Fortress's macro fund was launched in 2002 to bet on global macroeconomic shifts by trading equity, debt, commodity and currency markets, but is down 17.5% so far this year through September, according to a regulatory filing.

The fund has been hurt by investments in Brazil, a market that has come under pressure in recent months, among other areas, an investor said. Macro funds on average have lost 0.6% this year through September, according to research firm HFR.

The Fortress fund manages about $1.6 billion today, down from more than $8 billion in 2007.

In conjunction with his retirement, Fortress will redeem all of Mr. Novogratz's shares in the company, valued at about $310 million at Monday's close, at a 17% discount. That buyback will reduce its dividend-paying share count by about 13%.

Mr. Novogratz, one of the four principals who run Fortress, earned more than $140 million in Fortress's final two years as a private company and became a billionaire on paper when Fortress went public in 2007.

The closure of the Fortress fund highlights a lackluster run for the hedge-fund industry.
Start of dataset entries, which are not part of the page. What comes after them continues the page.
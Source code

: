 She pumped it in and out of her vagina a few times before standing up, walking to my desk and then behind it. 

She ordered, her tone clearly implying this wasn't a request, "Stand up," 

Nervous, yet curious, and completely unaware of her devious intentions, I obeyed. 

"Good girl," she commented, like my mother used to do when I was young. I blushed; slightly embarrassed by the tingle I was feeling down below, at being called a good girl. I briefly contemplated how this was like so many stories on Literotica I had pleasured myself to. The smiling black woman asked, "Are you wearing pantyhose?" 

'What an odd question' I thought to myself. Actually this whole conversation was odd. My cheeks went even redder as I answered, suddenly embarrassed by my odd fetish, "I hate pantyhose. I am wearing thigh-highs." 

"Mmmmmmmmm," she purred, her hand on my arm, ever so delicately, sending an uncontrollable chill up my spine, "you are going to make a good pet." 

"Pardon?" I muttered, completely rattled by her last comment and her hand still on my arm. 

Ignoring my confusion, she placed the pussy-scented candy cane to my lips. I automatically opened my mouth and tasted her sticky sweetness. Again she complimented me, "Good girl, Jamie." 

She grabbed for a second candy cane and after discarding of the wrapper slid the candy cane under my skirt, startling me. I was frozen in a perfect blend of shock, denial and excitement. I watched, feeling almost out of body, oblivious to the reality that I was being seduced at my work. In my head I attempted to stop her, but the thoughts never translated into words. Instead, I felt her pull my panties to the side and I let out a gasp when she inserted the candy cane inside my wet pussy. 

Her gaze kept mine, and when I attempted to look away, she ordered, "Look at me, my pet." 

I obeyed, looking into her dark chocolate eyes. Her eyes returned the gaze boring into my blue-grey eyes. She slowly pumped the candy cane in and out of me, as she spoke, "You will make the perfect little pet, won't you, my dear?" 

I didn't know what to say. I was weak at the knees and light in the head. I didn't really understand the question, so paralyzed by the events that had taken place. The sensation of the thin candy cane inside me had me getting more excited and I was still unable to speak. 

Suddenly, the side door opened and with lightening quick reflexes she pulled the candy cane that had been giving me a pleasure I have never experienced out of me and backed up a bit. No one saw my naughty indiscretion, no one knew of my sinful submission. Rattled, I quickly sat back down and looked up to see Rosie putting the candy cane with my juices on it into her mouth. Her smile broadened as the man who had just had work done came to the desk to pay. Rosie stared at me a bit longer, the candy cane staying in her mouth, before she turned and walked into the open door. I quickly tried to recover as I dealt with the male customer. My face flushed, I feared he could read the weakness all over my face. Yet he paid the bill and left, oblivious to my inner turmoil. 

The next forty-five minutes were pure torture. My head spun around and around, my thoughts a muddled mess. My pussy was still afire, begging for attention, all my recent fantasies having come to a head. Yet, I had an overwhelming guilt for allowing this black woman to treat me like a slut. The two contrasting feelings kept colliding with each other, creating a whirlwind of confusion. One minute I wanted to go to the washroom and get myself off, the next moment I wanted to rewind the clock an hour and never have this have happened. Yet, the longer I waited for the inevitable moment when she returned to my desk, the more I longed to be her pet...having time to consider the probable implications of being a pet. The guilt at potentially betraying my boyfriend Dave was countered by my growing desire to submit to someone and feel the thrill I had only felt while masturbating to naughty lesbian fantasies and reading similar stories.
Hedge funds are down an average 1.4% in 2015, through September. That beats the 5.3% total loss by the S&P 500 in that time frame. Hedge funds tout their ability to produce steady returns in almost any environment, and their lagging of the bull market over the past several years has caused some clients to take a harder look at their value.

Some macro funds blame their challenges on an investment environment they say isn't ripe for their strategy. Central banks in the U.S. and Japan have kept interest rates steady, creating fewer opportunities to profit from moves, they say. Meanwhile, many funds have failed to profit from large selloffs in markets including China and Brazil.

The Fortress fund run by Mr. Novogratz has been in a serious slump for over a year. Last year, the fund lost 1.6%, compared with a gain of 5.6% for the average macro hedge fund, according to HFR. Wagers against U.S. government bonds and the Japanese yen cost the fund, among other moves.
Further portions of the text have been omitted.